Range to reproduce from the entries below: the line with "如果finally中有ret", the line with "Lorsque les dispositions", and every line in between. Give them exactly and give nothing else.

^^^^

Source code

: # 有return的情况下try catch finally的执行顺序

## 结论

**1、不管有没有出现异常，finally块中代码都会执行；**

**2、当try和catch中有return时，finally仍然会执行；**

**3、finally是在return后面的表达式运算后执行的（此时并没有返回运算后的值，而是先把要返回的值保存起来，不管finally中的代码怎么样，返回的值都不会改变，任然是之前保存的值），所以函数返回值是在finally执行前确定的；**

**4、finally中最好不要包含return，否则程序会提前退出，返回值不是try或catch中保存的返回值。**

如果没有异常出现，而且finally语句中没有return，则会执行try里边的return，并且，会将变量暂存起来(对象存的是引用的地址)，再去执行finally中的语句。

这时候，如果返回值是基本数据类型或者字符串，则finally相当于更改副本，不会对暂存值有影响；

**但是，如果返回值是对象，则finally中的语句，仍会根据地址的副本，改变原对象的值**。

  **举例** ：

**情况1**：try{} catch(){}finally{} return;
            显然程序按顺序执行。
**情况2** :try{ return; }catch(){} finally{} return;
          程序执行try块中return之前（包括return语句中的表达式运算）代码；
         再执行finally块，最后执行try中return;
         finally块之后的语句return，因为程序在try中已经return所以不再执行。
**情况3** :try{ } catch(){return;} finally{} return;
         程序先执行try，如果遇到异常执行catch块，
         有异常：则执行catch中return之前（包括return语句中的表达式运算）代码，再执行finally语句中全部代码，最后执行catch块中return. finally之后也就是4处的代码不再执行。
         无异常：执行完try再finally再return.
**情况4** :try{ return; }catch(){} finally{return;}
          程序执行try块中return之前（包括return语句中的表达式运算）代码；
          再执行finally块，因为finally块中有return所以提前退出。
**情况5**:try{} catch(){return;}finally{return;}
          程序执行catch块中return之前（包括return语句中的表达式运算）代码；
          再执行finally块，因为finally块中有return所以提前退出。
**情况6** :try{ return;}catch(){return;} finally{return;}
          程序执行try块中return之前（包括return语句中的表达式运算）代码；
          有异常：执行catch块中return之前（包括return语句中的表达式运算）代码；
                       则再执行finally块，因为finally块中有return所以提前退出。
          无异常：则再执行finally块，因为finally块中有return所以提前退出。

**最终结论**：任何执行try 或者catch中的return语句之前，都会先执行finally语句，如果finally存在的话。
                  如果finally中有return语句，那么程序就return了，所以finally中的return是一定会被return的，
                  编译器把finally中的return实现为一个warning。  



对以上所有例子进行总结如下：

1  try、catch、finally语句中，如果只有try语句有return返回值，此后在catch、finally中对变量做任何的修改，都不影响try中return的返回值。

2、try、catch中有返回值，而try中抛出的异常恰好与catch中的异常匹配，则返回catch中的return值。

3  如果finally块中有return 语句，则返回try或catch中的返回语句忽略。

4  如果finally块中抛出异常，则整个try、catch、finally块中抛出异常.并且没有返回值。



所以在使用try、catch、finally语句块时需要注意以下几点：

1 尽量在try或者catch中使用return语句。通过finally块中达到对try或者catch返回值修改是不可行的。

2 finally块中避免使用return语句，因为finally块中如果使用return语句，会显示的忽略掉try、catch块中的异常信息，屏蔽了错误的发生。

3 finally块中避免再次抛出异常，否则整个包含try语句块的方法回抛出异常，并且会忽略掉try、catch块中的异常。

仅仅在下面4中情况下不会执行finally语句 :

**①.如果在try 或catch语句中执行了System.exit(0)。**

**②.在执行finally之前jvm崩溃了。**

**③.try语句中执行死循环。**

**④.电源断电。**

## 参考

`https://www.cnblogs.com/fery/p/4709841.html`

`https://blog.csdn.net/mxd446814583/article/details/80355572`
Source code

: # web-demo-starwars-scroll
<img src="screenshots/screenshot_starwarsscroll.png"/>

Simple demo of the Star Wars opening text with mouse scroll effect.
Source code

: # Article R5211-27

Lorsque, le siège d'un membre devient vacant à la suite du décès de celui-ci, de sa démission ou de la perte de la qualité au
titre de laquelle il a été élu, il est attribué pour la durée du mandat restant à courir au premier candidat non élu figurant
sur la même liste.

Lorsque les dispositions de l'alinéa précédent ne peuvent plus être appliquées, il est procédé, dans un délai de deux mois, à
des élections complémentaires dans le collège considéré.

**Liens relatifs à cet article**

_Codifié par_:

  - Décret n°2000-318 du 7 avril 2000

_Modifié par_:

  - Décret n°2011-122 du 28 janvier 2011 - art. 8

^^^^

(Output):
                  如果finally中有return语句，那么程序就return了，所以finally中的return是一定会被return的，
                  编译器把finally中的return实现为一个warning。  



对以上所有例子进行总结如下：

1  try、catch、finally语句中，如果只有try语句有return返回值，此后在catch、finally中对变量做任何的修改，都不影响try中return的返回值。

2、try、catch中有返回值，而try中抛出的异常恰好与catch中的异常匹配，则返回catch中的return值。

3  如果finally块中有return 语句，则返回try或catch中的返回语句忽略。

4  如果finally块中抛出异常，则整个try、catch、finally块中抛出异常.并且没有返回值。



所以在使用try、catch、finally语句块时需要注意以下几点：

1 尽量在try或者catch中使用return语句。通过finally块中达到对try或者catch返回值修改是不可行的。

2 finally块中避免使用return语句，因为finally块中如果使用return语句，会显示的忽略掉try、catch块中的异常信息，屏蔽了错误的发生。

3 finally块中避免再次抛出异常，否则整个包含try语句块的方法回抛出异常，并且会忽略掉try、catch块中的异常。

仅仅在下面4中情况下不会执行finally语句 :

**①.如果在try 或catch语句中执行了System.exit(0)。**

**②.在执行finally之前jvm崩溃了。**

**③.try语句中执行死循环。**

**④.电源断电。**

## 参考

`https://www.cnblogs.com/fery/p/4709841.html`

`https://blog.csdn.net/mxd446814583/article/details/80355572`
Source code

: # web-demo-starwars-scroll
<img src="screenshots/screenshot_starwarsscroll.png"/>

Simple demo of the Star Wars opening text with mouse scroll effect.
Source code

: # Article R5211-27

Lorsque, le siège d'un membre devient vacant à la suite du décès de celui-ci, de sa démission ou de la perte de la qualité au
titre de laquelle il a été élu, il est attribué pour la durée du mandat restant à courir au premier candidat non élu figurant
sur la même liste.

Lorsque les dispositions de l'alinéa précédent ne peuvent plus être appliquées, il est procédé, dans un délai de deux mois, à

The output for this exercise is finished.